I took my card back, we grabbed our bags from under the table, and we shrugged our way into our winter gear. Outside IHOP, an Englewood shuttle decorated with Cubist paintings was just pulling in. We pushed through snow drifts to catch it. We offered thumbs up to the driver, settled into empty seats right near the door, and Art did in fact Move Us.

I pulled the weathervane out of my bag and examined it.

“Want to give it a try here?” Lena asked.

“Nah. Don’t want to distract the driver.”

He glanced back at us, but whatever distracting things he thought we might do with a weathervane, he kept his questions to himself.

Lena put her head on my shoulder and reached over to spin the little metal cup thing on the weathervane. We stayed like that while the shuttle finished its circuit of downtown and dropped us off on Hampden.

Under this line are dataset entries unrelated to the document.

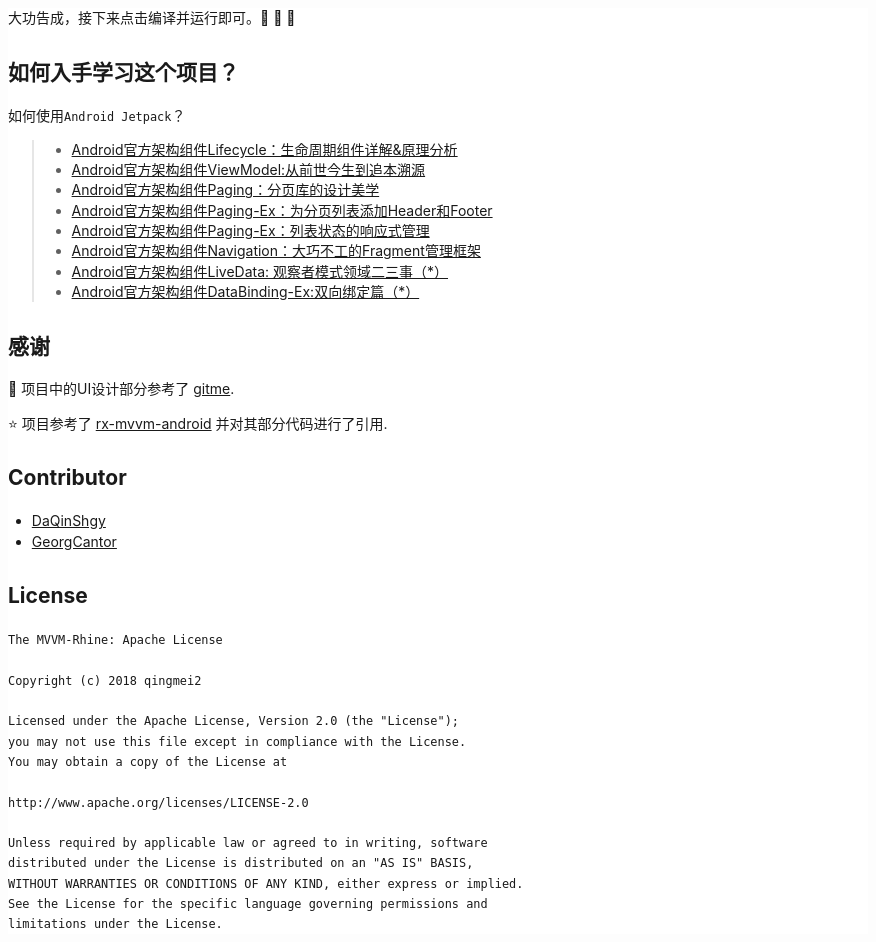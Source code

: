 大功告成，接下来点击编译并运行即可。:tada: :tada: :tada:

## 如何入手学习这个项目？

如何使用`Android Jetpack`？

>* [Android官方架构组件Lifecycle：生命周期组件详解&原理分析](https://juejin.im/post/5c53beaf51882562e27e5ad9)
>* [Android官方架构组件ViewModel:从前世今生到追本溯源](https://juejin.im/post/5c047fd3e51d45666017ff86)
>* [Android官方架构组件Paging：分页库的设计美学](https://juejin.im/post/5c53ad9e6fb9a049eb3c5cfd)
>* [Android官方架构组件Paging-Ex：为分页列表添加Header和Footer](https://juejin.im/post/5caa0052f265da24ea7d3c2c)
>* [Android官方架构组件Paging-Ex：列表状态的响应式管理](https://juejin.im/post/5ce6ba09e51d4555e372a562)
>* [Android官方架构组件Navigation：大巧不工的Fragment管理框架](https://juejin.im/post/5c53be3951882562d27416c6)
>* [Android官方架构组件LiveData: 观察者模式领域二三事（*）](https://juejin.im/post/5c25753af265da61561f5335)
>* [Android官方架构组件DataBinding-Ex:双向绑定篇（*）](https://juejin.im/post/5c3e04b7f265da611b589574)  

## 感谢

:art: 项目中的UI设计部分参考了 [gitme](https://github.com/flutterchina/gitme).

:star: 项目参考了 [rx-mvvm-android](https://github.com/ffgiraldez/rx-mvvm-android) 并对其部分代码进行了引用.

## Contributor

* [DaQinShgy](https://github.com/DaQinShgy)
* [GeorgCantor](https://github.com/GeorgCantor)

## License

    The MVVM-Rhine: Apache License

    Copyright (c) 2018 qingmei2

    Licensed under the Apache License, Version 2.0 (the "License");
    you may not use this file except in compliance with the License.
    You may obtain a copy of the License at

    http://www.apache.org/licenses/LICENSE-2.0

    Unless required by applicable law or agreed to in writing, software
    distributed under the License is distributed on an "AS IS" BASIS,
    WITHOUT WARRANTIES OR CONDITIONS OF ANY KIND, either express or implied.
    See the License for the specific language governing permissions and
    limitations under the License.
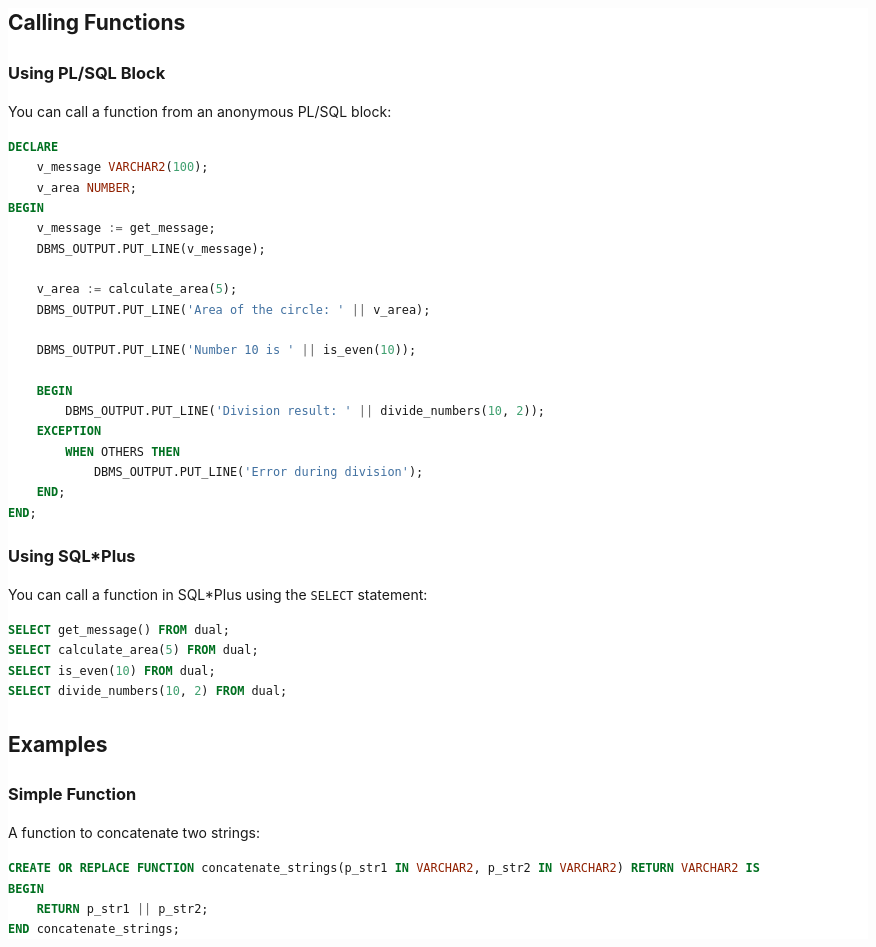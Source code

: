 ## Calling Functions

### Using PL/SQL Block

You can call a function from an anonymous PL/SQL block:

```sql
DECLARE
    v_message VARCHAR2(100);
    v_area NUMBER;
BEGIN
    v_message := get_message;
    DBMS_OUTPUT.PUT_LINE(v_message);
    
    v_area := calculate_area(5);
    DBMS_OUTPUT.PUT_LINE('Area of the circle: ' || v_area);
    
    DBMS_OUTPUT.PUT_LINE('Number 10 is ' || is_even(10));
    
    BEGIN
        DBMS_OUTPUT.PUT_LINE('Division result: ' || divide_numbers(10, 2));
    EXCEPTION
        WHEN OTHERS THEN
            DBMS_OUTPUT.PUT_LINE('Error during division');
    END;
END;
```

### Using SQL*Plus

You can call a function in SQL*Plus using the `SELECT` statement:

```sql
SELECT get_message() FROM dual;
SELECT calculate_area(5) FROM dual;
SELECT is_even(10) FROM dual;
SELECT divide_numbers(10, 2) FROM dual;
```

## Examples

### Simple Function

A function to concatenate two strings:

```sql
CREATE OR REPLACE FUNCTION concatenate_strings(p_str1 IN VARCHAR2, p_str2 IN VARCHAR2) RETURN VARCHAR2 IS
BEGIN
    RETURN p_str1 || p_str2;
END concatenate_strings;
```
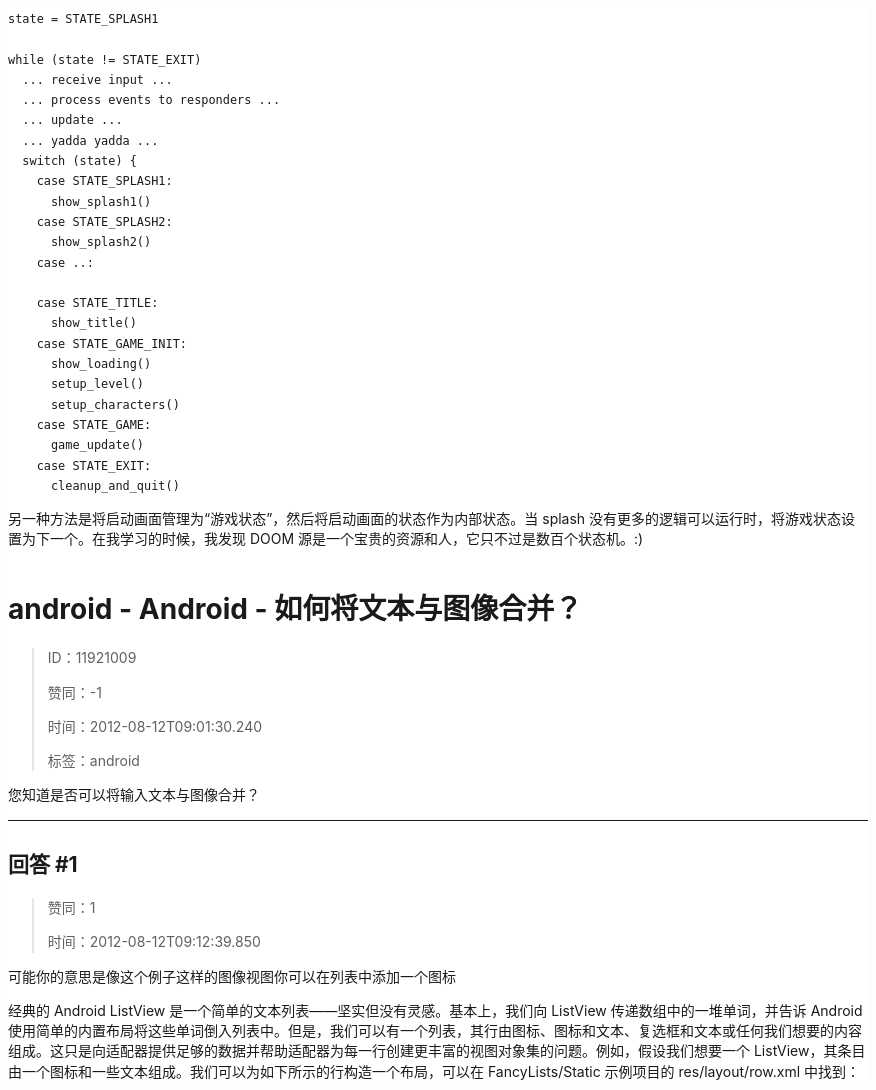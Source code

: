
 ```
state = STATE_SPLASH1

while (state != STATE_EXIT) 
  ... receive input ...
  ... process events to responders ...
  ... update ...
  ... yadda yadda ...
  switch (state) {
    case STATE_SPLASH1:
      show_splash1()
    case STATE_SPLASH2:
      show_splash2()
    case ..:

    case STATE_TITLE:
      show_title()
    case STATE_GAME_INIT:
      show_loading()
      setup_level()
      setup_characters()
    case STATE_GAME:
      game_update()
    case STATE_EXIT:
      cleanup_and_quit() 
```

另一种方法是将启动画面管理为“游戏状态”，然后将启动画面的状态作为内部状态。当 splash 没有更多的逻辑可以运行时，将游戏状态设置为下一个。在我学习的时候，我发现 DOOM 源是一个宝贵的资源和人，它只不过是数百个状态机。:)

# android - Android - 如何将文本与图像合并？

> ID：11921009
> 
> 赞同：-1
> 
> 时间：2012-08-12T09:01:30.240
> 
> 标签：android

您知道是否可以将输入文本与图像合并？

* * *

## 回答 #1

> 赞同：1
> 
> 时间：2012-08-12T09:12:39.850

可能你的意思是像这个例子这样的图像视图你可以在列表中添加一个图标

经典的 Android ListView 是一个简单的文本列表——坚实但没有灵感。基本上，我们向 ListView 传递数组中的一堆单词，并告诉 Android 使用简单的内置布局将这些单词倒入列表中。但是，我们可以有一个列表，其行由图标、图标和文本、复选框和文本或任何我们想要的内容组成。这只是向适配器提供足够的数据并帮助适配器为每一行创建更丰富的视图对象集的问题。例如，假设我们想要一个 ListView，其条目由一个图标和一些文本组成。我们可以为如下所示的行构造一个布局，可以在 FancyLists/Static 示例项目的 res/layout/row.xml 中找到：
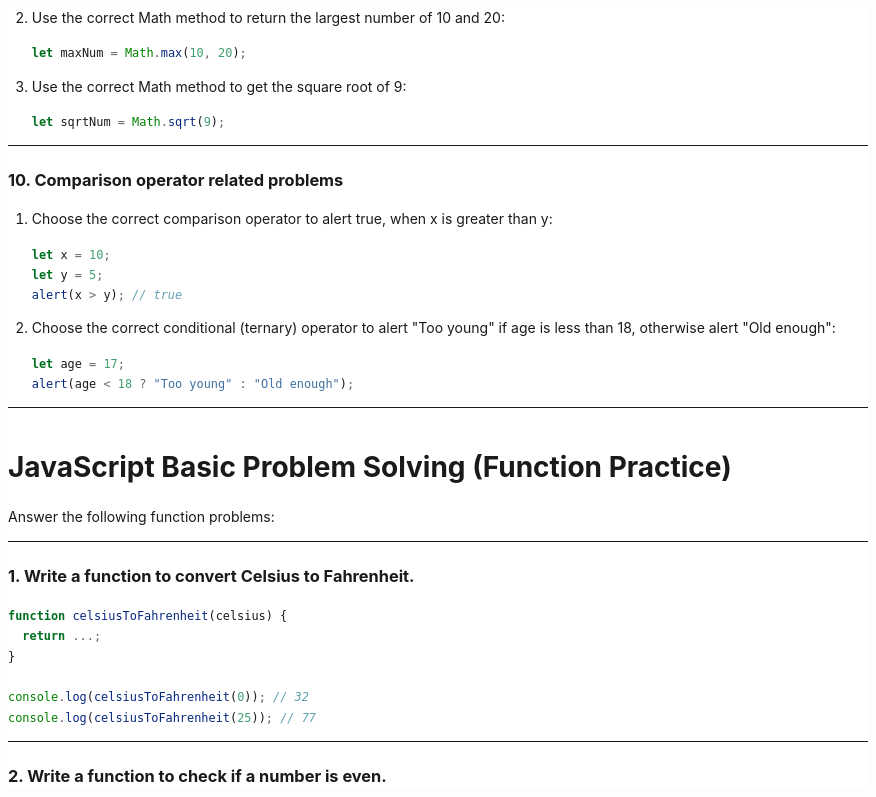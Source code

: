 2. Use the correct Math method to return the largest number of 10 and 20:

    ```js
    let maxNum = Math.max(10, 20);
    ```

3. Use the correct Math method to get the square root of 9:

    ```js
    let sqrtNum = Math.sqrt(9);
    ```

---

### 10. Comparison operator related problems

1. Choose the correct comparison operator to alert true, when x is greater than y:

    ```js
    let x = 10;
    let y = 5;
    alert(x > y); // true
    ```

2. Choose the correct conditional (ternary) operator to alert "Too young" if age is less than 18, otherwise alert "Old enough":

    ```js
    let age = 17;
    alert(age < 18 ? "Too young" : "Old enough");
    ```

---

# JavaScript Basic Problem Solving (Function Practice)

Answer the following function problems:

---

### 1. Write a function to convert Celsius to Fahrenheit.

```js
function celsiusToFahrenheit(celsius) {
  return ...;
}

console.log(celsiusToFahrenheit(0)); // 32
console.log(celsiusToFahrenheit(25)); // 77
```

---

### 2. Write a function to check if a number is even.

Even though we only had about a block to walk back to the apartment, it represented an intimidating trek. The snow that had started yesterday afternoon hadn’t stopped and didn’t show any signs of doing so soon. It wasn’t brutally cold, but just below freezing temperatures hadn’t prevented the snow from accumulating. The drifts came up past Lena’s knees.

“Since we’re officially dating again,” she said, punctuating each word with a high, trudging step, “I think you should have to carry me home.”

“It’s amazing,” I said, “that someone as smart as you can be so wrong.”

She stuck her tongue out and caught a snowflake on it. “Yum.”

“Hey, you don’t have Third Eye open, right?”

She shook her head. “I’m not taking my glove off to turn it on, either.”

“Fair. I’d love to know if the snow would melt faster if you did, though.”

She stroked her chin. “Tempting. But the gloves stay on. I could give the phone to you and you could –”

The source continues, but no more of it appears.